◆ **What to work on**
Look for the string "public" in the data below, and copy each line that holds it.

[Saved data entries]
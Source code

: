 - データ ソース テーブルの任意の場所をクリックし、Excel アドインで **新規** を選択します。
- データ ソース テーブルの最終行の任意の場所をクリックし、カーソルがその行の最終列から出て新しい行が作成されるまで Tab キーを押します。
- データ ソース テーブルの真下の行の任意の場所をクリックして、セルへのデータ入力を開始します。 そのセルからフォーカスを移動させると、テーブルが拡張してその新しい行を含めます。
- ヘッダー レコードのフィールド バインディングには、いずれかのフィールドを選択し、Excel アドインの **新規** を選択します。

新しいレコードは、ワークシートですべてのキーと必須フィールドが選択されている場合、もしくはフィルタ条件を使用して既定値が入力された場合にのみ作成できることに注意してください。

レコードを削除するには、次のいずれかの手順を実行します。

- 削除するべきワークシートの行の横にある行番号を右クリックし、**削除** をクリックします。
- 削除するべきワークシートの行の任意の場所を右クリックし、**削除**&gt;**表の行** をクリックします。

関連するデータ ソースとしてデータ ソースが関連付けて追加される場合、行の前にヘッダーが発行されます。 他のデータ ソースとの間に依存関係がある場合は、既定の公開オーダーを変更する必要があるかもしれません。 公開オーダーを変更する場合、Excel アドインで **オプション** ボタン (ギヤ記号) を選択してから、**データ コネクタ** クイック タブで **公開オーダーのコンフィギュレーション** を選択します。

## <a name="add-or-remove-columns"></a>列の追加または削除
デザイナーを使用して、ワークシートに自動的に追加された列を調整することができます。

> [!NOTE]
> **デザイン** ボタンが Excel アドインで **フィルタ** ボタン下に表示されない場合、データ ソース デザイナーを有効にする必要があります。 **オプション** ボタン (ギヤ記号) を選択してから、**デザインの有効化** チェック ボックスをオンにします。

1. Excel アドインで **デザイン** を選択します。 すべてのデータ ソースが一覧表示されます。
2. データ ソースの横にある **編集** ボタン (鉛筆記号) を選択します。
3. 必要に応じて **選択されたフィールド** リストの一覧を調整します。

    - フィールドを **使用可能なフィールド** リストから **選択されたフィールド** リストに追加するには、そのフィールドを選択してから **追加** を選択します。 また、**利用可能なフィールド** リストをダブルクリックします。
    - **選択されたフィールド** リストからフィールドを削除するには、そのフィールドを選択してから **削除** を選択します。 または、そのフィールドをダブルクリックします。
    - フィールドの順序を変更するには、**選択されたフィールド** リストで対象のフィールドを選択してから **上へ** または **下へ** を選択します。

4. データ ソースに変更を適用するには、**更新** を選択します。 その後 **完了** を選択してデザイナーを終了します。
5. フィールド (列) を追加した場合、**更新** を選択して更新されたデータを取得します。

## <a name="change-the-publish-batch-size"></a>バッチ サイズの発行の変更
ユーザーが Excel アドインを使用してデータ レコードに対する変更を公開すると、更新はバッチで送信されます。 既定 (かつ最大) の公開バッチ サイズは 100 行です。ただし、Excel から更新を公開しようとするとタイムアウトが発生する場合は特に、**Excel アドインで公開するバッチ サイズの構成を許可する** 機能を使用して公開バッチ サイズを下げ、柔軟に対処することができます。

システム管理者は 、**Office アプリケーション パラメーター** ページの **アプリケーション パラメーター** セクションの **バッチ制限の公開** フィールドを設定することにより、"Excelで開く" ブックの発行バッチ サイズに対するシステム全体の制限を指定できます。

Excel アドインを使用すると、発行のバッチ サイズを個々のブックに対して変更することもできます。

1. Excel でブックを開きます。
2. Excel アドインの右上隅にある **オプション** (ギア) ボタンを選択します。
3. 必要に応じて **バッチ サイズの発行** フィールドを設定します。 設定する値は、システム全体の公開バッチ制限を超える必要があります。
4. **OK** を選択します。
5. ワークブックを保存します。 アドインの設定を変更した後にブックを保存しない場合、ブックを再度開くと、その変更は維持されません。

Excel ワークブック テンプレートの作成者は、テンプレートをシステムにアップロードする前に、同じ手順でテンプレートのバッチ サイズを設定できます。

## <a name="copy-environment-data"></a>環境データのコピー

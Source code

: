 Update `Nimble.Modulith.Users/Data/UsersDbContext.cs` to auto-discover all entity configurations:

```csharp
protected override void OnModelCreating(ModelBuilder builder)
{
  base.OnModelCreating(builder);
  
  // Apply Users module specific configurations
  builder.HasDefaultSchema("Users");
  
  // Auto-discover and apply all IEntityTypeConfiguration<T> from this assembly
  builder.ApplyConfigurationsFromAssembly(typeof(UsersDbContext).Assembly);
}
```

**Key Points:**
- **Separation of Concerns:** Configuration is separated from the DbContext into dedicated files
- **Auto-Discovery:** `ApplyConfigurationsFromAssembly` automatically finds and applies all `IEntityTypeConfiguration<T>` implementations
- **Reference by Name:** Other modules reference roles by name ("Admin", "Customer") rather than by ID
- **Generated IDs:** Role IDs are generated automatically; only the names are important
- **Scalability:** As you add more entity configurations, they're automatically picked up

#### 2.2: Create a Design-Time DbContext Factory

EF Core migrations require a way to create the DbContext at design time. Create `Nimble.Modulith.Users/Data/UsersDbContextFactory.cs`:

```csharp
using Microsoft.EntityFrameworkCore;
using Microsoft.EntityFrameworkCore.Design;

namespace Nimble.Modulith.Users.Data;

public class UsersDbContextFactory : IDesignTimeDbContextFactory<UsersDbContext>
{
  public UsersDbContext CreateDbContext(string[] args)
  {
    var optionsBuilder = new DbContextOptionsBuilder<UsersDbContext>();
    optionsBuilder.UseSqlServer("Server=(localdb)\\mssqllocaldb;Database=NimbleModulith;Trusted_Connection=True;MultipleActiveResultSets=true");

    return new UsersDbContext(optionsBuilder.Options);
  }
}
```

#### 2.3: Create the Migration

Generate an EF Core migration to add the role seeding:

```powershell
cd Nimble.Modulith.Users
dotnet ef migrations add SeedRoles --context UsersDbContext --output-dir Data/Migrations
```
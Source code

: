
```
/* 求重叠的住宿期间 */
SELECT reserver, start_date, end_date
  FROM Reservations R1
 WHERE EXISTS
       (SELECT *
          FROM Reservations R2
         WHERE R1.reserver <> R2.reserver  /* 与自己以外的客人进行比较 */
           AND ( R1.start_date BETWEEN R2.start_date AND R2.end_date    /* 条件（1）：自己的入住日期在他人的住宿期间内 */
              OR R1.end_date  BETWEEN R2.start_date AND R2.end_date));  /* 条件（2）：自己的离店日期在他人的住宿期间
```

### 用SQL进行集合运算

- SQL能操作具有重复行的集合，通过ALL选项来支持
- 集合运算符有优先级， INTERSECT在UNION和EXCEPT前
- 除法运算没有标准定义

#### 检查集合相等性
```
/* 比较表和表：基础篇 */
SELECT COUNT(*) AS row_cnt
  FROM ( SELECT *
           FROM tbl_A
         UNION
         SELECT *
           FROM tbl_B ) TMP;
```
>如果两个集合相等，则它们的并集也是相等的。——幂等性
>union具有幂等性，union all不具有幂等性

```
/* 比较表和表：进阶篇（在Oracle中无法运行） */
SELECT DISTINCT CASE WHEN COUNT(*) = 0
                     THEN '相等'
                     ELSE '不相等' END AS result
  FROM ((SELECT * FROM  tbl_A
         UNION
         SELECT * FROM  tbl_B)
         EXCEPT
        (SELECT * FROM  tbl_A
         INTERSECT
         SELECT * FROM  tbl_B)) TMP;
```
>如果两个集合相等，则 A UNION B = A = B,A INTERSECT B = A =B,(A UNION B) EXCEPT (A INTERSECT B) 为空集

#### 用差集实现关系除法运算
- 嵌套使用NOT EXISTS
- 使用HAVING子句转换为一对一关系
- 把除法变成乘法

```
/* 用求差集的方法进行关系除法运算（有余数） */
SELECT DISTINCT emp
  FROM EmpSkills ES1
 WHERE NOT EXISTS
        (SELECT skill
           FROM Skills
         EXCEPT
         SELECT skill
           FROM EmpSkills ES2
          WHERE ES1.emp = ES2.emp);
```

◆ **Written response**
public class UsersDbContextFactory : IDesignTimeDbContextFactory<UsersDbContext>
  public UsersDbContext CreateDbContext(string[] args)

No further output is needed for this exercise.